MATERIAL SHOWN Start Marker

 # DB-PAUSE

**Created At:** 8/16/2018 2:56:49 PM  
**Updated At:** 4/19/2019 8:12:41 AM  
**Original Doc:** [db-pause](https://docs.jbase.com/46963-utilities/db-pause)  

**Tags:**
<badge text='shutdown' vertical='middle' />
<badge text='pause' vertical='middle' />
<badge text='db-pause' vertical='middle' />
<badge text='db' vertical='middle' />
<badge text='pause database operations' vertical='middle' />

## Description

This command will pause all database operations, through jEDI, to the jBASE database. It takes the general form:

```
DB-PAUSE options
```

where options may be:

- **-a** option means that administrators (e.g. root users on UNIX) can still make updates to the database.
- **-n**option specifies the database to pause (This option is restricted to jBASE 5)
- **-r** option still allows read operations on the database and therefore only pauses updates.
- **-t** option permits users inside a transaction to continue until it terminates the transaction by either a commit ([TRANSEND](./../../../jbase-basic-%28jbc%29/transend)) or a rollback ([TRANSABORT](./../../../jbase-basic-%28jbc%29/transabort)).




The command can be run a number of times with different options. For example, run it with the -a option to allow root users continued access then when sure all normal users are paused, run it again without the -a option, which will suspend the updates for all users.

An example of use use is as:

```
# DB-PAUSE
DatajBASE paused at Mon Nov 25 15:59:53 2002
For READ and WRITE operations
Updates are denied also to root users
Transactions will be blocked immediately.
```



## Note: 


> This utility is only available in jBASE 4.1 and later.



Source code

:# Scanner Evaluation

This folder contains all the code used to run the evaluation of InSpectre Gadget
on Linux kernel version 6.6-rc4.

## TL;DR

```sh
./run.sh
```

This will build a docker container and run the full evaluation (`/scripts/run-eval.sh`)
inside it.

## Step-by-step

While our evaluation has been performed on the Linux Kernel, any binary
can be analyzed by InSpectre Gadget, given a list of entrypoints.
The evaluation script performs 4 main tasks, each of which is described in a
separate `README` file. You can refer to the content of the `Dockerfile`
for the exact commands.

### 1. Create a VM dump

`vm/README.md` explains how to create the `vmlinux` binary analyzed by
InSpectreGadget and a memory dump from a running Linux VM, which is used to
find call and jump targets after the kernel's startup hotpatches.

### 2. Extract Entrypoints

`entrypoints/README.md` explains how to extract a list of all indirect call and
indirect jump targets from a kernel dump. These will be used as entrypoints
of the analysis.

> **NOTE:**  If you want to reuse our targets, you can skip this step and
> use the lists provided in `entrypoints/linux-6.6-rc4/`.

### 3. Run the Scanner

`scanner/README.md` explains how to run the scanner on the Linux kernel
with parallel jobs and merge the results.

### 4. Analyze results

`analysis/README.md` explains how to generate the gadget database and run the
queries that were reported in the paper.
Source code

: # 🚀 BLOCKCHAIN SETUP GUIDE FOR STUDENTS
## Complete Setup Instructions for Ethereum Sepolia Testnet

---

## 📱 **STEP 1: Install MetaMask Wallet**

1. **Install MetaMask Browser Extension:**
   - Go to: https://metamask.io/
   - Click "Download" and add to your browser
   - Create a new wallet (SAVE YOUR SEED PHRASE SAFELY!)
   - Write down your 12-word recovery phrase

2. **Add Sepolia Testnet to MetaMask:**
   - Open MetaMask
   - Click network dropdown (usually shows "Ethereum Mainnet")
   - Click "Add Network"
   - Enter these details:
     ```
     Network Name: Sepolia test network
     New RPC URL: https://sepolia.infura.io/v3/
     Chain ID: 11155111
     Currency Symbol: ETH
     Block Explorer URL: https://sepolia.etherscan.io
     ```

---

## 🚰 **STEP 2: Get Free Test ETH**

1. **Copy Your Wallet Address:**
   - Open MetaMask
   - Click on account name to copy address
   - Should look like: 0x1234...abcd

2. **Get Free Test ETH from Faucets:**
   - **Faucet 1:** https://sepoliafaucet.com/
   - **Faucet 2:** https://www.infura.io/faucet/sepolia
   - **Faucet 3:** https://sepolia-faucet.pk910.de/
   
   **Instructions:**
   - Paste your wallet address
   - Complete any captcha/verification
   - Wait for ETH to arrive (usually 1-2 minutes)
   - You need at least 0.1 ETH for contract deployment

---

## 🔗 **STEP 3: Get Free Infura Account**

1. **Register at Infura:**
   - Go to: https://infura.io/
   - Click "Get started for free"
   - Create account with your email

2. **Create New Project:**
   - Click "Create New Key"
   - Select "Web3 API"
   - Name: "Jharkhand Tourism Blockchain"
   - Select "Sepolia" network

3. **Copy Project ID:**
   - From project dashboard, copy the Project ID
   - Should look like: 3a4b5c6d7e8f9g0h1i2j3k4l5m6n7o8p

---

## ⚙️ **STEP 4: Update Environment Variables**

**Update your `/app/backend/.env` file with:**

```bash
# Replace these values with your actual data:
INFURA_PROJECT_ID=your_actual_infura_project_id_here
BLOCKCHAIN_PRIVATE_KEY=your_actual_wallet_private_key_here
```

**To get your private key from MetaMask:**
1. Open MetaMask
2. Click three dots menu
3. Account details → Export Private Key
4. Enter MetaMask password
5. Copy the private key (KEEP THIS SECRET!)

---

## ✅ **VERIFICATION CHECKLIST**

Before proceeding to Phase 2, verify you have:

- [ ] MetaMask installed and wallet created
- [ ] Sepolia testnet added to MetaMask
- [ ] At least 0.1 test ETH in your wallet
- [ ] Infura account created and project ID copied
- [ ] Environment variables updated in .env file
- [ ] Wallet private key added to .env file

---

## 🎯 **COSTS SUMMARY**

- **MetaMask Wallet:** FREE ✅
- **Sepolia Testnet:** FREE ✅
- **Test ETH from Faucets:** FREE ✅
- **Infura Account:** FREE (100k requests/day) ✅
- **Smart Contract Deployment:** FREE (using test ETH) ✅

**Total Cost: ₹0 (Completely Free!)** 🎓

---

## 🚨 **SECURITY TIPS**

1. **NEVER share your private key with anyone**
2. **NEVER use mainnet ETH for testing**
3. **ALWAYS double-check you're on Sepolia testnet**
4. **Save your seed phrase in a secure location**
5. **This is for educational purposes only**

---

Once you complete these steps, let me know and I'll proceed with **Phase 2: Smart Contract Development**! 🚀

MATERIAL SHOWN End Marker

**ACTIVITY**
Look at the material above and copy, word for word, its lines from the first through the one containing "<badge text='shutdown' vertical='middle' />".

**ANSWER TO THE EXERCISE**
 # DB-PAUSE

**Created At:** 8/16/2018 2:56:49 PM  
**Updated At:** 4/19/2019 8:12:41 AM  
**Original Doc:** [db-pause](https://docs.jbase.com/46963-utilities/db-pause)  

**Tags:**
<badge text='shutdown' vertical='middle' />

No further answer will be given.